MDIO clock speed computation

Dan Malek dan at embeddededge.com
Tue Jul 23 05:51:15 EST 2002


Jean-Denis Boyer wrote:

> However, your fix seems incomplete.
> If I have a frequency of 82,5MHz, for example,
> it yields exactly to the same result before and after your patch,
> that is an MDIO clock of 2.58MHz.

The MII clock is not derived from the core speed, but rather the
system/bus clock speed.  Up to this point, I don't believe there are
any 8xx parts that are qualified to run beyond a 50 MHz CPU/bus
speed, so the software is just fine.  If you are running something
faster than a 50 MHz bus, you may want to look into this.


>
> Since the divisor is 2 * MDCLOCK,
> I would suggest something like:
>
>   (((bd->bi_intfreq + (2 * 2500000 - 1 )) / 2500000 / 2) & 0x3F) << 1;

The proper fix would be to change this from 'bi_intfreq' to 'bi_busfreq'.

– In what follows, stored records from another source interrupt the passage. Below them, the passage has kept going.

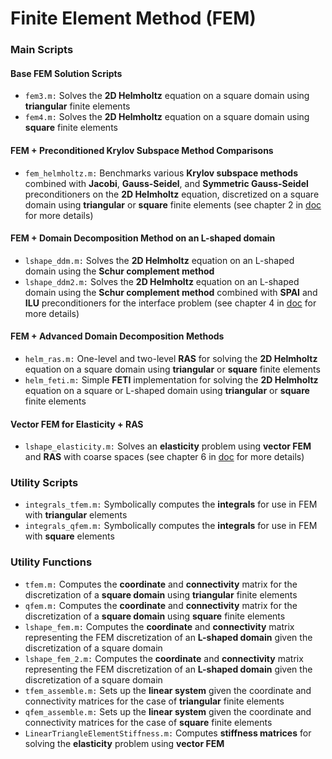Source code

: # Finite Element Method (FEM)
### Main Scripts
#### Base FEM Solution Scripts
* `fem3.m:` Solves the **2D Helmholtz** equation on a square domain using **triangular** finite elements
* `fem4.m:` Solves the **2D Helmholtz** equation on a square domain using **square** finite elements
#### FEM + Preconditioned Krylov Subspace Method Comparisons
* `fem_helmholtz.m:` Benchmarks various **Krylov subspace methods** combined with **Jacobi**, **Gauss-Seidel**, and **Symmetric Gauss-Seidel** preconditioners on the **2D Helmholtz** equation, discretized on a square domain using **triangular** or **square** finite elements (see chapter 2 in [doc](https://github.com/ntselepidis/SciComput-MATLAB/blob/master/A%20Study%20of%20Advanced%20Computational%20Methods.pdf) for more details)
#### FEM + Domain Decomposition Method on an L-shaped domain
* `lshape_ddm.m:` Solves the **2D Helmholtz** equation on an L-shaped domain using the **Schur complement method**
* `lshape_ddm2.m:` Solves the **2D Helmholtz** equation on an L-shaped domain using the **Schur complement method** combined with **SPAI** and **ILU** preconditioners for the interface problem (see chapter 4 in [doc](https://github.com/ntselepidis/SciComput-MATLAB/blob/master/A%20Study%20of%20Advanced%20Computational%20Methods.pdf) for more details)
#### FEM + Advanced Domain Decomposition Methods
* `helm_ras.m:` One-level and two-level **RAS** for solving the **2D Helmholtz** equation on a square domain using **triangular** or **square** finite elements
* `helm_feti.m:` Simple **FETI** implementation for solving the **2D Helmholtz** equation on a square or L-shaped domain using **triangular** or **square** finite elements
#### Vector FEM for Elasticity + RAS
* `lshape_elasticity.m:` Solves an **elasticity** problem using **vector FEM** and **RAS** with coarse spaces (see chapter 6 in [doc](https://github.com/ntselepidis/SciComput-MATLAB/blob/master/A%20Study%20of%20Advanced%20Computational%20Methods.pdf) for more details)
### Utility Scripts
* `integrals_tfem.m:` Symbolically computes the **integrals** for use in FEM with **triangular** elements
* `integrals_qfem.m:` Symbolically computes the **integrals** for use in FEM with **square** elements
### Utility Functions
* `tfem.m:` Computes the **coordinate** and **connectivity** matrix for the discretization of a **square domain** using **triangular** finite elements
* `qfem.m:` Computes the **coordinate** and **connectivity** matrix for the discretization of a **square domain** using **square** finite elements
* `lshape_fem.m:` Computes the **coordinate** and **connectivity** matrix representing the FEM discretization of an **L-shaped domain** given the discretization of a square domain
* `lshape_fem_2.m:` Computes the **coordinate** and **connectivity** matrix representing the FEM discretization of an **L-shaped domain** given the discretization of a square domain
* `tfem_assemble.m:` Sets up the **linear system** given the coordinate and connectivity matrices for the case of **triangular** finite elements
* `qfem_assemble.m:` Sets up the **linear system** given the coordinate and connectivity matrices for the case of **square** finite elements
* `LinearTriangleElementStiffness.m:` Computes **stiffness matrices** for solving the **elasticity** problem using **vector FEM**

What is actually happening is you are running much slower than 2.5 MHz
because you are computing on a clock that is running much faster than
the actual supplied clock to the MII (i.e. your divisor is too large).
Also, the 2.5 MHz is a suggestion, I think all PHYs run much faster, you
will have to check the data sheet.  The Motorola manual used to indicate
this as a suggested maximum for their parts, further that it would
run faster than this and maximum was still being qualified.

The only thing that will happen if this speed is out of spec for either
side is you will have problems configuring or detecting the PHY (the exchange
of control/status messages).  It has nothing to do with data transfer.